2. This allows you to easily scale the type and number of GPUs you're using. For example, say you want to do development on a cheap T4 instance and run a full DL training job on a set of 8 A100. Instead of needing to swap instances and setup everything again, you can just run a command and then start running on the more powerful GPUs.
Okay, but your GPUs are in ECS. Don't I just want this feature from Amazon, not you, and natively via Nitro? Or even Google has TPU attachments.
> 1. If you're actively developing and need a GPU [for fractional amounts of time]...
Why would I need a GPU for a short amount of time during development? For testing?
I don't get it - what would testing an H100 over a TCP connection tell me? It's like, yeah, I can do that, but it doesn't represent an environment I am going to use for real. Nobody runs applications to GPUs on buses virtualized over TCP connections, so what exactly would I be validating?
I don't believe Nitro would allow you to access a GPU that's not directly connected to the CPU that the VM is running on. So swapping between GPU type or scaling to multiple GPUs is still a problem.
From the developer perspective, you wouldn't know that the H100 is across a network. The experience will be as if your computer is directly attached to an H100. The benefit here is that if you're not actively using the H100 (such as when you're setting up the instance or after the training job completes) you are not paying for the H100.
Okay, a mock H100 object would also save me money. I could pretend a 3090 is an A100. “The experience would be that a 3090 is an A100.” Apples to oranges comparison? It’s using a GPU attached to the machine versus a GPU that crosses a VPC boundary. Do you see what I am saying?
I would never run a training job on a GPU virtualized over TCP connection. I would never run a training job that requires 80GB of VRAM on a 24GB VRAM device.
Whom is this for? Who needs to save kopecks on a single GPU who needs H100s?
I develop GPU accelerated web apps in an EC2 instance with a remote VSCode session.

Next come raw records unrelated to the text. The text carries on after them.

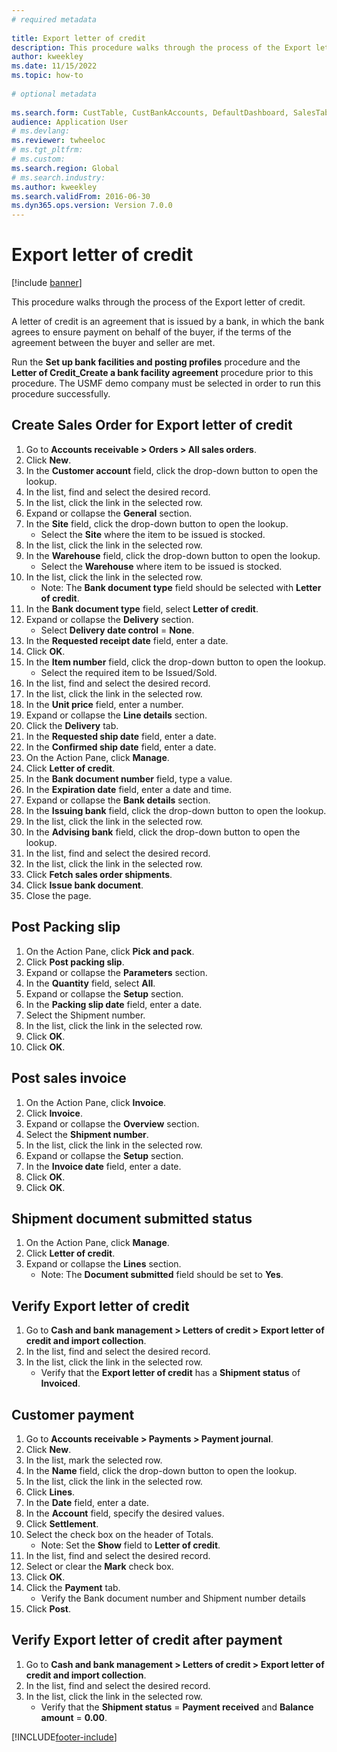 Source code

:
 ```yaml
--- 
# required metadata 
 
title: Export letter of credit
description: This procedure walks through the process of the Export letter of credit. 
author: kweekley
ms.date: 11/15/2022
ms.topic: how-to 
 
# optional metadata 
 
ms.search.form: CustTable, CustBankAccounts, DefaultDashboard, SalesTableListPage, SalesCreateOrder, SalesTable, BankLCExport, SalesEditLines,  LedgerJournalTable, LedgerJournalTransCustPaym, CustOpenTrans   
audience: Application User 
# ms.devlang:  
ms.reviewer: twheeloc
# ms.tgt_pltfrm:  
# ms.custom:  
ms.search.region: Global
# ms.search.industry: 
ms.author: kweekley
ms.search.validFrom: 2016-06-30 
ms.dyn365.ops.version: Version 7.0.0 
---
```

# Export letter of credit

[!include [banner](../../includes/banner.md)]

This procedure walks through the process of the Export letter of credit.

A letter of credit is an agreement that is issued by a bank, in which the bank agrees to ensure payment on behalf of the buyer, if the terms of the agreement between the buyer and seller are met.



Run the **Set up bank facilities and posting profiles** procedure and the **Letter of Credit_Create a bank facility agreement** procedure prior to this procedure. The USMF demo company must be selected in order to run this procedure successfully.


## Create Sales Order for Export letter of credit
1. Go to **Accounts receivable > Orders > All sales orders**.
2. Click **New**.
3. In the **Customer account** field, click the drop-down button to open the lookup.
4. In the list, find and select the desired record.
5. In the list, click the link in the selected row.
6. Expand or collapse the **General** section.
7. In the **Site** field, click the drop-down button to open the lookup.
    * Select the **Site** where the item to be issued is stocked.  
8. In the list, click the link in the selected row.
9. In the **Warehouse** field, click the drop-down button to open the lookup.
    * Select the **Warehouse** where item to be issued is stocked.  
10. In the list, click the link in the selected row.
    * Note: The **Bank document type** field should be selected with **Letter of credit**.  
11. In the **Bank document type** field, select **Letter of credit**.
12. Expand or collapse the **Delivery** section.
    * Select **Delivery date control** = **None**.  
13. In the **Requested receipt date** field, enter a date.
14. Click **OK**.
15. In the **Item number** field, click the drop-down button to open the lookup.
    * Select the required item to be Issued/Sold.  
16. In the list, find and select the desired record.
17. In the list, click the link in the selected row.
18. In the **Unit price** field, enter a number.
19. Expand or collapse the **Line details** section.
20. Click the **Delivery** tab.
21. In the **Requested ship date** field, enter a date.
22. In the **Confirmed ship date** field, enter a date.
23. On the Action Pane, click **Manage**.
24. Click **Letter of credit**.
25. In the **Bank document number** field, type a value.
26. In the **Expiration date** field, enter a date and time.
27. Expand or collapse the **Bank details** section.
28. In the **Issuing bank** field, click the drop-down button to open the lookup.
29. In the list, click the link in the selected row.
30. In the **Advising bank** field, click the drop-down button to open the lookup.
31. In the list, find and select the desired record.
32. In the list, click the link in the selected row.
33. Click **Fetch sales order shipments**.
34. Click **Issue bank document**.
35. Close the page.

## Post Packing slip
1. On the Action Pane, click **Pick and pack**.
2. Click **Post packing slip**.
3. Expand or collapse the **Parameters** section.
4. In the **Quantity** field, select **All**.
5. Expand or collapse the **Setup** section.
6. In the **Packing slip date** field, enter a date.
7. Select the Shipment number.
8. In the list, click the link in the selected row.
9. Click **OK**.
10. Click **OK**.

## Post sales invoice
1. On the Action Pane, click **Invoice**.
2. Click **Invoice**.
3. Expand or collapse the **Overview** section.
4. Select the **Shipment number**.
5. In the list, click the link in the selected row.
6. Expand or collapse the **Setup** section.
7. In the **Invoice date** field, enter a date.
8. Click **OK**.
9. Click **OK**.

## Shipment document submitted status
1. On the Action Pane, click **Manage**.
2. Click **Letter of credit**.
3. Expand or collapse the **Lines** section.
    * Note: The **Document submitted** field should be set to **Yes**.  

## Verify Export letter of credit
1. Go to **Cash and bank management > Letters of credit > Export letter of credit and import collection**.
2. In the list, find and select the desired record.
3. In the list, click the link in the selected row.
    * Verify that the **Export letter of credit** has a **Shipment status** of **Invoiced**.  

## Customer payment
1. Go to **Accounts receivable > Payments > Payment journal**.
2. Click **New**.
3. In the list, mark the selected row.
4. In the **Name** field, click the drop-down button to open the lookup.
5. In the list, click the link in the selected row.
6. Click **Lines**.
7. In the **Date** field, enter a date.
8. In the **Account** field, specify the desired values.
9. Click **Settlement**.
10. Select the check box on the header of Totals.
    * Note: Set the **Show** field to **Letter of credit**.  
11. In the list, find and select the desired record.
12. Select or clear the **Mark** check box.
13. Click **OK**.
14. Click the **Payment** tab.
    * Verify the Bank document number and Shipment number details  
15. Click **Post**.

## Verify Export letter of credit after payment
1. Go to **Cash and bank management > Letters of credit > Export letter of credit and import collection**.
2. In the list, find and select the desired record.
3. In the list, click the link in the selected row.
    * Verify that the **Shipment status** = **Payment received** and **Balance amount** = **0.00**.  



[!INCLUDE[footer-include](../../../includes/footer-banner.md)]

A lot of the time I’m just doing web dev and don’t need a GPU. I can save thousands per month by switching to this.
Well, for the time being I'm really just burning AWS credits. But you're right! I do however like that my dev machine is the exact same instance type in the same AWS region as my production instances. If I built an equivalent machine it would have different performance characteristics. Often times the AWS VMs have weird behavior that I would otherwise be caught off guard with when deploying to the cloud for the first time.
Essentially yes! Just to be clear, this covers the entire GPU not just the NVAPI (i.e. all of cuda). This functions like you have the physical card directly plugged into the machine.
Right now we don't support vulkan or opengl since we're mostly focusing on AI workloads, however we plan to support these in the future (especially if there is interest!)